▸ Your task
Below are lines of data; count those that contain "brookings" and give the total alone.

▸ Material provided
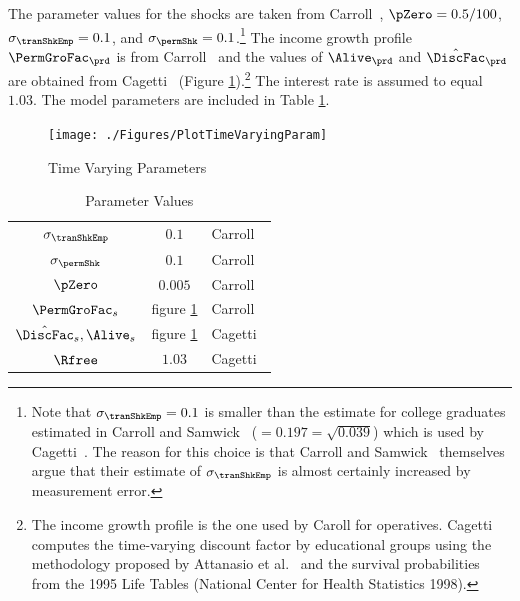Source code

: \documentclass[titlepage, headings=optiontotocandhead]{econtex}
\begin{document}
The parameter values for the shocks are taken from Carroll~\citeyearpar{carroll:brookings}, $\pZero=0.5/100$, $\sigma _{\tranShkEmp }=0.1$, and $\sigma_{\permShk}=0.1$.\footnote{Note that $\sigma _{\tranShkEmp}=0.1$ is smaller than the estimate for college graduates estimated in
  Carroll and Samwick~\citeyearpar{carroll&samwick:nature} ($=0.197=\sqrt{0.039}$) which is used by Cagetti~\citeyearpar{cagettiWprofiles}. The reason for this choice is that Carroll and Samwick~\citeyearpar{carroll&samwick:nature} themselves argue that their estimate of $\sigma_{\tranShkEmp }$ is almost certainly increased by measurement error.} The income growth profile $\PermGroFac_{\prd}$ is from Carroll~\citeyearpar{carrollBSLCPIH} and the values of $\Alive_{\prd}$ and $\hat{\DiscFac}_{\prd}$ are obtained from Cagetti~\citeyearpar{cagettiWprofiles} (Figure \ref{fig:TimeVaryingParam}).\footnote{The income growth profile is the one used by Caroll for operatives. Cagetti computes the time-varying discount factor by educational groups using the methodology proposed by Attanasio et al.~\citeyearpar{AttanasioBanksMeghirWeber} and the survival probabilities from the 1995 Life Tables (National Center for Health Statistics 1998).} The interest rate is assumed to equal $1.03$. The model parameters are included in Table \ref{table:StrEstParams}.

\hypertarget{PlotTimeVaryingParam}{}
\begin{figure}[h]
  \texttt{[image: ./Figures/PlotTimeVaryingParam]}
  \caption{Time Varying Parameters}
  \label{fig:TimeVaryingParam}
\end{figure}

\begin{table}[h]
  \caption{Parameter Values}\label{table:StrEstParams}
  \begin{center}
    \begin{tabular}{ccl}
      \hline\hline
      $\sigma _{\tranShkEmp}$    & $0.1$ & Carroll~\citeyearpar{carroll:brookings}
      \\ $\sigma _{\permShk}$   & $0.1$ & Carroll~\citeyearpar{carroll:brookings}
      \\ $\pZero$           & $0.005$  & Carroll~\citeyearpar{carroll:brookings}
      \\ $\PermGroFac_{s}$        & figure \ref{fig:TimeVaryingParam} & Carroll~\citeyearpar{carrollBSLCPIH}
      \\ $\hat{\DiscFac}_{s},\Alive_{s}$ & figure \ref{fig:TimeVaryingParam} & Cagetti~\citeyearpar{cagettiWprofiles}
      \\$\Rfree$            & $1.03$  & Cagetti~\citeyearpar{cagettiWprofiles}\\
      \hline
    \end{tabular}
  \end{center}
\end{table}
\end{document}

▸ Solution to the exercise
4